Console Drive – Residing here are exhibits of the evolution of
TV game consoles into home computers. Early exhibits include Telstar (pong) and
the infamous Atari 2600, which later carried Atari into the computer age with the
Atari 400 and 800 platforms. Also included are Coleco's very robust, but less than
successful ADAM, and some toymakers attempts at computing in the form of Intellivision
and Aquarius. There's also some neat computer watches exhibited here.

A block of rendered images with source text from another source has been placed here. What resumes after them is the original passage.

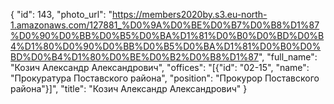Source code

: {
    "id": 143,
    "photo_url": "https://members2020by.s3.eu-north-1.amazonaws.com/127881_%D0%9A%D0%BE%D0%B7%D0%B8%D1%87%D0%90%D0%BB%D0%B5%D0%BA%D1%81%D0%B0%D0%BD%D0%B4%D1%80%D0%90%D0%BB%D0%B5%D0%BA%D1%81%D0%B0%D0%BD%D0%B4%D1%80%D0%BE%D0%B2%D0%B8%D1%87",
    "full_name": "Козич Александр Александрович",
    "offices": "[{\"id\": \"02-15\", \"name\": \"Прокуратура Поставского района\", \"position\": \"Прокурор Поставского района\"}]",
    "title": "Козич Александр Александрович"
}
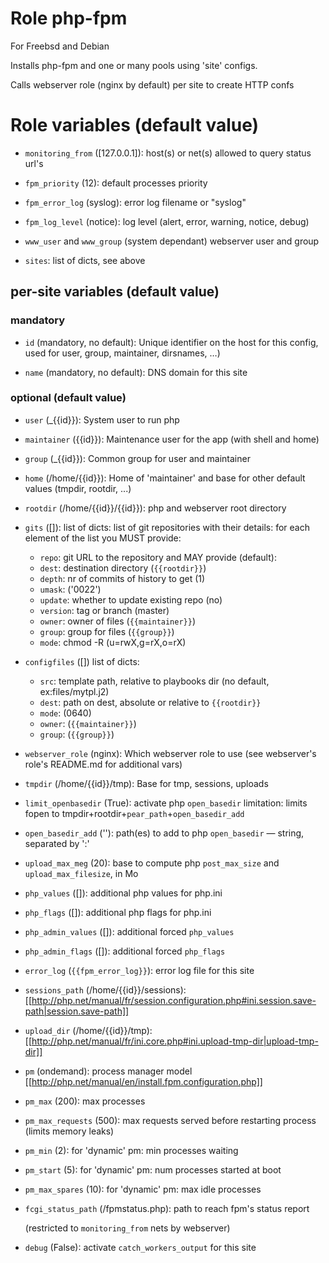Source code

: # Role php-fpm

For Freebsd and Debian

Installs php-fpm and one or many pools using 'site' configs.

Calls webserver role (nginx by default) per site to create HTTP confs

# Role variables (default value)

* `monitoring_from` ([127.0.0.1]): host(s) or net(s) allowed to query status url's

* `fpm_priority` (12): default processes priority

* `fpm_error_log` (syslog): error log filename or "syslog"

* `fpm_log_level` (notice): log level (alert, error, warning, notice, debug)

* `www_user` and `www_group` (system dependant)
  webserver user and group

* `sites`: list of dicts, see above

## per-site variables (default value)

### mandatory

* `id` (mandatory, no default): Unique identifier on the host for this config, used for user, group, maintainer, dirsnames, …)

* `name` (mandatory, no default): DNS domain for this site

### optional (default value)

* `user` (_{{id}}): System user to run php

* `maintainer` ({{id}}): Maintenance user for the app (with shell and home)

* `group` (_{{id}}): Common group for user and maintainer

* `home` (/home/{{id}}): Home of 'maintainer' and base for other default values (tmpdir, rootdir, ...)

* `rootdir` (/home/{{id}}/{{id}}): php and webserver root directory

* `gits` ([]): list of dicts:
  list of git repositories with their details: for each element of the list you MUST provide:
  * `repo`: git URL to the repository
  and MAY provide (default):
  * `dest`: destination directory (`{{rootdir}}`)
  * `depth`: nr of commits of history to get (1)
  * `umask`: ('0022')
  * `update`: whether to update existing repo (no)
  * `version`: tag or branch (master)
  * `owner`: owner of files (`{{maintainer}}`)
  * `group`: group for files (`{{group}}`)
  * `mode`: chmod -R (u=rwX,g=rX,o=rX)

* `configfiles` ([]) list of dicts:
  * `src`: template path, relative to playbooks dir (no default, ex:files/mytpl.j2)
  * `dest`: path on dest, absolute or relative to `{{rootdir}}`
  * `mode`: (0640)
  * `owner`: (`{{maintainer}}`)
  * `group`: (`{{group}}`)

* `webserver_role` (nginx): Which webserver role to use (see webserver's role's README.md for additional vars)

* `tmpdir` (/home/{{id}}/tmp): Base for tmp, sessions, uploads

* `limit_openbasedir` (True): activate php `open_basedir` limitation: limits fopen to tmpdir+rootdir+`pear_path`+`open_basedir_add`

* `open_basedir_add` (''): path(es) to add to php `open_basedir` — string, separated by ':'

* `upload_max_meg` (20): base to compute php `post_max_size` and `upload_max_filesize`, in Mo

* `php_values` ([]): additional php values for php.ini

* `php_flags` ([]): additional php flags for php.ini

* `php_admin_values` ([]): additional forced `php_values`

* `php_admin_flags` ([]): additional forced `php_flags`

* `error_log` (`{{fpm_error_log}}`): error log file for this site

* `sessions_path` (/home/{{id}}/sessions): [[http://php.net/manual/fr/session.configuration.php#ini.session.save-path|session.save-path]]

* `upload_dir` (/home/{{id}}/tmp): [[http://php.net/manual/fr/ini.core.php#ini.upload-tmp-dir|upload-tmp-dir]]

* `pm` (ondemand): process manager model [[http://php.net/manual/en/install.fpm.configuration.php]]

* `pm_max` (200): max processes

* `pm_max_requests` (500): max requests served before restarting process (limits memory leaks)

* `pm_min` (2): for 'dynamic' pm: min processes waiting

* `pm_start` (5): for 'dynamic' pm: num processes started at boot

* `pm_max_spares` (10): for 'dynamic' pm: max idle processes

* `fcgi_status_path` (/fpmstatus.php): path to reach fpm's status report

  (restricted to `monitoring_from` nets by webserver)

* `debug` (False): activate `catch_workers_output` for this site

Tandy Road – Tandy's computing history also starts early in the
neighborhood with the
TRS-80 Model I, and continues through the business-machine
Model II, and
Model I evolutions, the
Model III, IV, and IV portable. Tandy is one
of the few companies to successfully make the switch from marketing proprietary
system to PC clones in the early to mid 80's, although no examples of those are included here. Tandy also
made a wide variety of portable and pocket computers, the
PC-1,
PC-3, and
Model 100
being among the models exhibited here.
Apple Lane – Showcases Apple Computers beginning with the prototype
of the original
Apple-1, through the
][,
][+, and
///, and continues all the way
through Lisa and early Macintosh. Apple
is the only company of all the early players that remains today with a non-Wintel
architecture and software base, and due to my extensive exposure to Macintosh over
the years Apple Lane continues into Apple Lane Extension past 86th Street, simply
because I have Macintosh PC's that I have personally owned from the late 80's and
90's (my first was an original 128, acquired in March 1984) and so I choose to make a special
place for those systems in this collection, even though I do not generally collect anything
newer than 1986*.
*There were originally also plans for a
PC Circle, to show the
evolution of Windows and the PC, but because so
many of my memories of working on Wintel systems over the years have been bad ones,
associated with turmoil and crashes, I have decided, at least for the moment, that
this collection will not contain any Wintel hardware, and beyond the IBM PC XT and
AT, which deserve honorable mention, Wintel PC's will generally be excluded.
(This is, after all, my
personal collection.
:-)
Leading up the neighborhood is the
Alley of Antiquities, which
is a stroll up from the pre-history of digital computing to the beginning of the microcomputer
age in the early 70's. Included are photographs of the original Eniac, some IBM mainframe tubes and original Univac Core Memory, a 14 inch disk platter, and even a punch card reader and punched cards, as well
as some pre-digital examples like the Digi-Comp mechanical computer and the Calculo
analog computer,
and Logix-600 learning computer. (And of course, a Teletype Model
ASR-33.)
(MAP UNDER CONSTRUCTION)
While the map (and the neighborhood) construction continues, in celebration of the
30th anniversary of Apple in April 2006 the northernmost end of Apple Lane has been opened
to allow access to the first two exhibits:
Apple-I Prototype
Apple-I
You may feel free to access those exhibits by clicking the above links. (Sorry
for any inconvenience, the map is
coming soon...)
Curator's Footnote: One final avenue I would very much like to construct,
for purely personal reasons, but unfortunately lack any building materials whatsoever,
is
Cado Avenue. I have a very long career working on Cadosystems
hardware, beginning with the original late 70's "40 Systems" with Pertec and Winchester
drives and Teletype Model 40 terminals and printers, continuing through the 20's,
CAT
I/II/III and Tiger 64/32/16/8, Cados, and finally all the way through to the demise of AUOS in
Y2K. The only functioning remnant I have is a Versyss labeled RS/6000 from the early 90's (that
still runs VAE to this day) and I still have my hardware technician certifications
for the CAT and Tiger 64. I would very much like to have some hardware examples
around which I can expound my memories of 8 bit IL interpreters, 256 byte programs,
and the general innovation that George Ryan and Cadosystems provided to create a 4 user
disk enabled business ready multitasking operating system on an 8080 with 16K of RAM, at a time when many other 8080 based
systems were just one step past switches and lights.